昨日、国土交通省が「第12回大都市交通センサス」を発表しました。首都圏・中京圏・近畿圏の三大都市圏における鉄道、バスの利用実態を把握し、公共交通施策の検討に資する基礎資料の提供を目的としているもので、1960年から5年ごとに実施しています。今回は2015年に実施した調査結果を取りまとめ、公表されました。

IMG_3392

結果については国土交通省のウェブサイトからダウンロード可能となっていますが、利用者へのアンケート調査の他、自動改札機などを介して集計したビッグデータなども活用した調査結果は膨大であり(首都圏だけで約300ページに上ります)、ここですべてを紹介することは不可能なので、今回は「乗り換え」に焦点を絞って話を進めていきます。

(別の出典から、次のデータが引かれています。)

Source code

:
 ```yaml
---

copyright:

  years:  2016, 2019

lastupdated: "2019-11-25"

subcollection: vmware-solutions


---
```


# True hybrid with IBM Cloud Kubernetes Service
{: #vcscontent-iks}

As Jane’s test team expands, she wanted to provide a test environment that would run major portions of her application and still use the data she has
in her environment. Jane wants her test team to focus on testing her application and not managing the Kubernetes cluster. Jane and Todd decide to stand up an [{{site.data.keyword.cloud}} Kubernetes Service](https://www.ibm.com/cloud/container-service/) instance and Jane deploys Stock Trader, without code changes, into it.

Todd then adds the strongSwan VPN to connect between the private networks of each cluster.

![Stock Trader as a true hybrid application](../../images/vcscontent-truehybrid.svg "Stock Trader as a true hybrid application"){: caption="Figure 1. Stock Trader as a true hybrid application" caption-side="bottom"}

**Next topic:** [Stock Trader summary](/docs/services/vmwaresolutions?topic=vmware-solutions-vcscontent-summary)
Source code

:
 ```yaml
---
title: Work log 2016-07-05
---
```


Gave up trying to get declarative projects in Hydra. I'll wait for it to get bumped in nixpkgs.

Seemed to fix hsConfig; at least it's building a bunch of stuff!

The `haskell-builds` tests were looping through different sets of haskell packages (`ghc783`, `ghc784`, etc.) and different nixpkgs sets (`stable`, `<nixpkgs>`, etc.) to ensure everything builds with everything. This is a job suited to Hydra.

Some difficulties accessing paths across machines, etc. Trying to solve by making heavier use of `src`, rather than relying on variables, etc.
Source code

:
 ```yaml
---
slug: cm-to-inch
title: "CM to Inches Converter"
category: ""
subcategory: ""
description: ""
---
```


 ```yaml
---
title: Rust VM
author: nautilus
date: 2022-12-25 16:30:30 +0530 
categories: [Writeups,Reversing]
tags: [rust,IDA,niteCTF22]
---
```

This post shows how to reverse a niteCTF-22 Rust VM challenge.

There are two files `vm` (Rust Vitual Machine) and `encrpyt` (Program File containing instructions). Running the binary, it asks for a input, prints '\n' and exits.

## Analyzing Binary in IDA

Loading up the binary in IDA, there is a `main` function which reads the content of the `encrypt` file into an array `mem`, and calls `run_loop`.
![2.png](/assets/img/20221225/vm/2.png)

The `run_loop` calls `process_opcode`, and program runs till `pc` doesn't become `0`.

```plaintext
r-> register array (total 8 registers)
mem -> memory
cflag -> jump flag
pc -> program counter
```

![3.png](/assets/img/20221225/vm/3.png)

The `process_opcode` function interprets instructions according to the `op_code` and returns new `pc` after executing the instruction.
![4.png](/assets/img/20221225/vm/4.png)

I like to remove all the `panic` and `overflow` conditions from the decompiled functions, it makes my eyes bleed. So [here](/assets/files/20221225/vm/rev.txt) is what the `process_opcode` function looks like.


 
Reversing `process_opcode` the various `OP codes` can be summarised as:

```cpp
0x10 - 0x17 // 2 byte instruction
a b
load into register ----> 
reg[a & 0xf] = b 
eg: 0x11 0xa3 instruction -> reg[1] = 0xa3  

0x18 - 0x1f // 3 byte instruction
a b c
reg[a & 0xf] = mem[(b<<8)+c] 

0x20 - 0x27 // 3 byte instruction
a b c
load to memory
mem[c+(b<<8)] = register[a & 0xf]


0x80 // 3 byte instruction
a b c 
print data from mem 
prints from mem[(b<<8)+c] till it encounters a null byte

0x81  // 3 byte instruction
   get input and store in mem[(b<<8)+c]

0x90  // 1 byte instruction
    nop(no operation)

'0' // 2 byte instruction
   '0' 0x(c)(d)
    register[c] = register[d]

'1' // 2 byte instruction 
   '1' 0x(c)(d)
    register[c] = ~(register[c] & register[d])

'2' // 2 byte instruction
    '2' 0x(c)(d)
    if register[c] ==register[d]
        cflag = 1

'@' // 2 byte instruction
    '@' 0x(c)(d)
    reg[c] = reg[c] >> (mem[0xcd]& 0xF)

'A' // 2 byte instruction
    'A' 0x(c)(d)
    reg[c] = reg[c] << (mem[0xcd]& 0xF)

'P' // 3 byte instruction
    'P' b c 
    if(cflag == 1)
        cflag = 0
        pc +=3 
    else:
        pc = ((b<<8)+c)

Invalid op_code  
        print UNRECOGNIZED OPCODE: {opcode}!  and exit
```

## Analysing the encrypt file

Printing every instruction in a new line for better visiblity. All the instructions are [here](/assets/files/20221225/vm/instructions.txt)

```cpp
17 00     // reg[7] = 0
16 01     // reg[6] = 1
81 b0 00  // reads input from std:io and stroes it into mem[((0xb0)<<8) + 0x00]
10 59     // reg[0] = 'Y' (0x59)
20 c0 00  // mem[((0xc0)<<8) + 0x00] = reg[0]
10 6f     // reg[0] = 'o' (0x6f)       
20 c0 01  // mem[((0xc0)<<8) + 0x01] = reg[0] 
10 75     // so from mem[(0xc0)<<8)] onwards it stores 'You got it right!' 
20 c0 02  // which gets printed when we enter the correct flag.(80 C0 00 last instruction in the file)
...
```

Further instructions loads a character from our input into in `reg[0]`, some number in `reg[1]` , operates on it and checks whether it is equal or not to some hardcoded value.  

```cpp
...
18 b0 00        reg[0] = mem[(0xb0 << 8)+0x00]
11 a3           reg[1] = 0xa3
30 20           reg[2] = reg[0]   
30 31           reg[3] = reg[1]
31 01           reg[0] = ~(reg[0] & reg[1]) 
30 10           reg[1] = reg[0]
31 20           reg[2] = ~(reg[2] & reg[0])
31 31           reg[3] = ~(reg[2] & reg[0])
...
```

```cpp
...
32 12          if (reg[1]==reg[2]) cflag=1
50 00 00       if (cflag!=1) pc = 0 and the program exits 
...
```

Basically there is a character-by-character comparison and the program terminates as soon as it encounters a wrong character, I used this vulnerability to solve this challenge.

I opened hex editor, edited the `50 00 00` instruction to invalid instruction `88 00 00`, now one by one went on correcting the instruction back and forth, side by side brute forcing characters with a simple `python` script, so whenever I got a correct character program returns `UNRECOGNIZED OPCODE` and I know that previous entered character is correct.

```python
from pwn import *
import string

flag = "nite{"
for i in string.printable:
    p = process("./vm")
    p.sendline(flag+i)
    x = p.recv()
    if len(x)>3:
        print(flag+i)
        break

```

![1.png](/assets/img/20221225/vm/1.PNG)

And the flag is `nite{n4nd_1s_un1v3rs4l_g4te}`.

というのも、乗り換え移動時間について5年前の結果と比べると、中京圏と関西圏ではわずかに短くなっているのに対し、首都圏では少し長くなっているからです。具体的に駅別で見ると、水平方向では東京駅や渋谷駅、上下方向では大井町駅や下北沢駅などが長いと報告されています。主要駅の乗り換え時間を水平移動・上下移動・列車待ちに分けたグラフもあります。多くの駅で水平移動が4分の3を占める中、大井町駅では半分近く、下北沢駅ではなんと約7割を上下移動が占めています。

乗り換え時間比較
大都市交通センサスのウェブサイト=http://www.mlit.go.jp/sogoseisaku/transport/sosei_transport_tk_000064.html

水平方向の乗り換え距離が長い駅は以前からあったのに対し、上下方向が長い駅は最近になって増えてきたと感じています。理由はもちろん、既存のインフラを避けるべく、駅がどんどん地下深くなっているからです。ここでネックとなるのは移動手段です。階段では利用者に負担をかけ、一方のエスカレーターやエレベーターは輸送量が限られます。効率的な上下移動モビリティが発明されない現状では、移動そのものをなるべく少なくする設計が大事でしょう。

駅別移動グラフ

エスカレーターの利用方法についても触れておきます。最近日本では、安全のためにエスカレーターは歩かず立って乗るという方向に動いています。一方海外は、今週訪れたタイやシンガポールを含めて片側を空けています。しかし海外でも、混雑時は両側とも歩かず立ったままというシーンを多く見かけます。

エスカレーターに限った話ではありませんが、いまの日本人には臨機応変な判断が不足していると考えます。駅は時間帯によって利用者が大きく上下します。それをひとつのルールで決めつけるのは無理があります。乗り場に列ができているときは両側立ち、できていないときは片側空けなど、そのときの状況によって利用者が決めるほうが、判断力が養われて、結果的に人の流れがスムーズになりそうな気がします。